Frank DeStefano of Charles Town said this could be because Republicans like him feel alienated by the Democratic Party’s messaging.
“The situation is so bad now,” he said. “When you start bullying one team and calling them Hitler and calling them all kinds of – that's not helping me.”
Other political groups, like the Libertarian and Mountain parties, have also seen modest gains. Jessica Geiermann of Shepherdstown said that partisan politics can push moderate voters away from major-party affiliation.
“I'm a registered libertarian. I think it's because sometimes, with our bipartisan [system] not everybody fits into one mold,” she said. “So I think some of the third parties might be becoming more appealing to people.”
Political leaders in the state’s Republican Party are excited by these trends. Chairman Matt Herridge said they suggest that his party reflects the values of the state better than the Democratic party.
“I think that a lot of West Virginians have always, whether Democrat or Republican, hold those values of faith, family and freedom, and they just feel that their party has left them,” Herridge said.
Beyond just messaging, Herridge said efforts to transition away from coal, an industry with a historically major presence in the state, lost long-time loyalty to the Democratic Party in West Virginia.

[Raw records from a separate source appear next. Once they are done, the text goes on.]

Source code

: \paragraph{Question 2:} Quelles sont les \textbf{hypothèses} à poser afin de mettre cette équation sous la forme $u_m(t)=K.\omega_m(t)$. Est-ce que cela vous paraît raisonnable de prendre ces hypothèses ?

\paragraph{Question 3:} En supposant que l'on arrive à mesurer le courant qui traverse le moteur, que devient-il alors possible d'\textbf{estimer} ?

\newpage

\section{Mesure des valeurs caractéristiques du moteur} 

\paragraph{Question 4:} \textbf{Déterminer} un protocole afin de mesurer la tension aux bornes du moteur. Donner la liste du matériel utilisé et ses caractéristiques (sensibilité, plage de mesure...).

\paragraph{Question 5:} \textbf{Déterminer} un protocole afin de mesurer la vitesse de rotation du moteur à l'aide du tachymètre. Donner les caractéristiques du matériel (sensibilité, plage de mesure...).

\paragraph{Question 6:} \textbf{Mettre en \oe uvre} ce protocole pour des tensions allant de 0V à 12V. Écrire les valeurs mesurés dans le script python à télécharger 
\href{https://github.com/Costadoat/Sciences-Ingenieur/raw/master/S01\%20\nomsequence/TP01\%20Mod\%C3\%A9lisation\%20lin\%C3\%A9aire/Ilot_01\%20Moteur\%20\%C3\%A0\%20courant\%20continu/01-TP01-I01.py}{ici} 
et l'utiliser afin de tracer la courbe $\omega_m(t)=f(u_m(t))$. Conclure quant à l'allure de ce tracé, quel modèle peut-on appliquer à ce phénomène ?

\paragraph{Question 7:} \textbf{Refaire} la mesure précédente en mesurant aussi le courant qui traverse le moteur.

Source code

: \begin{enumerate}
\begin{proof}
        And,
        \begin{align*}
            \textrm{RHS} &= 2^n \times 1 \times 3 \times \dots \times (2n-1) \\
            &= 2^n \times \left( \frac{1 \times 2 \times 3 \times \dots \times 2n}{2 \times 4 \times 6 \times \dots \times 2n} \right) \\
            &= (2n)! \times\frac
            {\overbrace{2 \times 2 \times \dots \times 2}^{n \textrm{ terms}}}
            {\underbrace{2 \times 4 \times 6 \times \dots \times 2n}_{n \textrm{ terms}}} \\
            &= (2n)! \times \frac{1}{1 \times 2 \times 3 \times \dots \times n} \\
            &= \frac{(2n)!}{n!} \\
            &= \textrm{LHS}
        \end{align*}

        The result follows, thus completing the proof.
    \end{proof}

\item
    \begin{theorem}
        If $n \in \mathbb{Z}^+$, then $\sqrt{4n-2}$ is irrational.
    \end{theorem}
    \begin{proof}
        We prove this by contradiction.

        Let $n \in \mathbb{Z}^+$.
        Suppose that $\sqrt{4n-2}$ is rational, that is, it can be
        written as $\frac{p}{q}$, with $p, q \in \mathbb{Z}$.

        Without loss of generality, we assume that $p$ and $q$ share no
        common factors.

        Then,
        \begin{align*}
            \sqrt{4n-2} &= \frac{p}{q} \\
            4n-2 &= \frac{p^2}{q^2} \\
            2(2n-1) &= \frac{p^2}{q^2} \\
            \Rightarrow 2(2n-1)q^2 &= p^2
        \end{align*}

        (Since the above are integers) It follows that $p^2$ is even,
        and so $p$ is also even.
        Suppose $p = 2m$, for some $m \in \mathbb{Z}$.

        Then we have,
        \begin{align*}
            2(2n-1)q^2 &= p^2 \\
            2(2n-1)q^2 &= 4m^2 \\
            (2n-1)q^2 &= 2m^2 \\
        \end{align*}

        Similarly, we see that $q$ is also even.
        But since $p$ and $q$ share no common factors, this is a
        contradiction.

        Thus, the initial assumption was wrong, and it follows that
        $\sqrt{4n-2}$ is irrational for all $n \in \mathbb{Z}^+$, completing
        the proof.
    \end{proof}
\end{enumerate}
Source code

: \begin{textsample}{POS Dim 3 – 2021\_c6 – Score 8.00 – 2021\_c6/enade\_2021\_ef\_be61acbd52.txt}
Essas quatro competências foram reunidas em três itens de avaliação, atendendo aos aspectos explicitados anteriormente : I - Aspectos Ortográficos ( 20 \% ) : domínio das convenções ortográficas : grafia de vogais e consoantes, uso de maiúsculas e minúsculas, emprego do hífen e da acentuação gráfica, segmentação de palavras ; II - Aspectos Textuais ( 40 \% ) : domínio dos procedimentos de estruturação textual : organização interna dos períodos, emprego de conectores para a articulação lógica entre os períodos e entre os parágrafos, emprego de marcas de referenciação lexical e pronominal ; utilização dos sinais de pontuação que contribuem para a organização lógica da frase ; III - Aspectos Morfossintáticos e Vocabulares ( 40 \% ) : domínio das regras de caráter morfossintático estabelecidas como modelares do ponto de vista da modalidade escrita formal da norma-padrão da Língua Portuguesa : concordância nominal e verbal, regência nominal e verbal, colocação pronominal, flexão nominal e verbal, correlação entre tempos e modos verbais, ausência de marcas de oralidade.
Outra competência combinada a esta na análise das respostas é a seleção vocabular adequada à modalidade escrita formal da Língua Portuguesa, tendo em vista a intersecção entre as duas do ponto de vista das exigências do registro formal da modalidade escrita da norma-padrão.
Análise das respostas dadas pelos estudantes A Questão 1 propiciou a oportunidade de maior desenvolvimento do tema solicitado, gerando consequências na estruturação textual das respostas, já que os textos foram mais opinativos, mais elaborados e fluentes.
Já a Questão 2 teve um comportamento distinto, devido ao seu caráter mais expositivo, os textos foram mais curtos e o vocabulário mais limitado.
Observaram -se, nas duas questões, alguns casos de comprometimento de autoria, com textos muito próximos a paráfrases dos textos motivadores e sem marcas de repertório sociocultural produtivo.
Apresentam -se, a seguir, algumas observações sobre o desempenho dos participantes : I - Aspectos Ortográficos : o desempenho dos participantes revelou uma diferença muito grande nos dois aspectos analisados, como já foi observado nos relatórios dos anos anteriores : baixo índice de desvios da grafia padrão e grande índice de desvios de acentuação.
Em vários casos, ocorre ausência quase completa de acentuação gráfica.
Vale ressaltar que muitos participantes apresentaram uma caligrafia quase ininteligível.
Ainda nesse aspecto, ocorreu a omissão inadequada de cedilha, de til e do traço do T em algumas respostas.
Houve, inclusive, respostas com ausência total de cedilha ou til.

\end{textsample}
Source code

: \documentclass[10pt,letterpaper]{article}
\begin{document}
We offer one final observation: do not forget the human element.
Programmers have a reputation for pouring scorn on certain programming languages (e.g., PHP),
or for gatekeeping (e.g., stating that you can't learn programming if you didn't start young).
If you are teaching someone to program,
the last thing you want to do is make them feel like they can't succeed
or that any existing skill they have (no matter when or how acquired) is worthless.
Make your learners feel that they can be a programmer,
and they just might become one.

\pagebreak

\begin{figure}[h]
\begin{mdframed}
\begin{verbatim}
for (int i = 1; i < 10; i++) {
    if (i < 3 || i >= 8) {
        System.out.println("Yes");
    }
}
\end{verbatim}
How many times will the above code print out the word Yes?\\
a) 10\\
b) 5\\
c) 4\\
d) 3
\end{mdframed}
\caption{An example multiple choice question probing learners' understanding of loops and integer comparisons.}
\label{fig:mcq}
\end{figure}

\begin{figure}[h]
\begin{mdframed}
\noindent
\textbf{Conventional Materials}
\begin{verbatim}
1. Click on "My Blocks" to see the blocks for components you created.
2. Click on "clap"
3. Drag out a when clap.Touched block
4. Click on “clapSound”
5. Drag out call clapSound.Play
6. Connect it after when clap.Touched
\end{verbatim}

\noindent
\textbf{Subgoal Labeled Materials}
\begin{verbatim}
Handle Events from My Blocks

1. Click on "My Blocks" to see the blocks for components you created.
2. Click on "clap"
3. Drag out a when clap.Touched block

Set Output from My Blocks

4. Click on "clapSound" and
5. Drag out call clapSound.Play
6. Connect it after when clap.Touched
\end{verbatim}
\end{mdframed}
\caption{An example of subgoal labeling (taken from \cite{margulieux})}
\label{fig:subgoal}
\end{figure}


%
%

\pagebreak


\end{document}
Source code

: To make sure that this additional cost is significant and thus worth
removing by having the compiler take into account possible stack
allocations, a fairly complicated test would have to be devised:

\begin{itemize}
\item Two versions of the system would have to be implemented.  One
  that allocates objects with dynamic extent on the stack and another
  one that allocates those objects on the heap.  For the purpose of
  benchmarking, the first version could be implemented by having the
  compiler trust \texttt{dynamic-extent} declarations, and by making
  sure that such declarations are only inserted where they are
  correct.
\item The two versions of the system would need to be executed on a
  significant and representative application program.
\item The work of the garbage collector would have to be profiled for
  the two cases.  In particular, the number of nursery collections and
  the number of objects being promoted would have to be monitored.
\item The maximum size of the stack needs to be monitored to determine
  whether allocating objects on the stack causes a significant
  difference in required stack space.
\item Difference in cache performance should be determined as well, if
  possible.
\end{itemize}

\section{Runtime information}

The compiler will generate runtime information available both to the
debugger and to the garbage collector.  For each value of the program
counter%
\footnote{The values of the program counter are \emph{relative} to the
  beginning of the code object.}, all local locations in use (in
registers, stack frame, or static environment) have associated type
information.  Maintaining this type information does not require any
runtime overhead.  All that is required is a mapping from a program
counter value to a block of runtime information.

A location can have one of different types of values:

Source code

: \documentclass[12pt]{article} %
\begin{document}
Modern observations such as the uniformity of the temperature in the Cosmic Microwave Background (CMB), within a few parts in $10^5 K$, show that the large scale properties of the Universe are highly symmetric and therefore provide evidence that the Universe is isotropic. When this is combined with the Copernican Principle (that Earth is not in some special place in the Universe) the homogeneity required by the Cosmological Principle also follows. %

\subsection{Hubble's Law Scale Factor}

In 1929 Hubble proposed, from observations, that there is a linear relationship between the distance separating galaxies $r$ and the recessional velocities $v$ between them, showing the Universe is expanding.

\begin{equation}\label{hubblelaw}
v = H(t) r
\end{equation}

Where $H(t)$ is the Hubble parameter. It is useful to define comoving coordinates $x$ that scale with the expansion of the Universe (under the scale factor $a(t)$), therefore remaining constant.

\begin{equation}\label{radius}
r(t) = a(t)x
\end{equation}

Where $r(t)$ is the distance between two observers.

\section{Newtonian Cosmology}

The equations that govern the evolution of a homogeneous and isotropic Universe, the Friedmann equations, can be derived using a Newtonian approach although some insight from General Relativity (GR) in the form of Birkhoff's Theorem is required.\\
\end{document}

Herridge noted that changes in affiliation haven’t been uniform across the state’s landscape. He said upticks in Republican registration have been more pronounced in rural areas, and that several urban areas in the state still lean blue.
But he thinks current trends suggest more West Virginia voters might begin to identify with his party’s mission.
“It is on us, I think, to try to be as big tent as we can,” Herridge said. “Certainly we’re getting more and more optimistic as we get closer to Nov. 5.”
The Nov. 5 general election is just a few days away. As the state prepares for Election Day, a growing number of West Virginians have already cast their ballots at local early voting sites.
As of Thursday, that included more than 33,000 residents of Berkeley, Jefferson and Morgan counties, according to the most recent preliminary data available through the secretary of state’s office.
West Virginia Public Broadcasting traveled to early voting locations in each of the three counties and spoke with roughly one dozen residents. Across the board, the Eastern Panhandle early voters agreed this year’s election is important, but differed in their reasoning why.
Partisan Divides
Democratic voters like Maria Beckman, a resident of the Jefferson County town of Bolivar, worry about growing political polarization in the United States today.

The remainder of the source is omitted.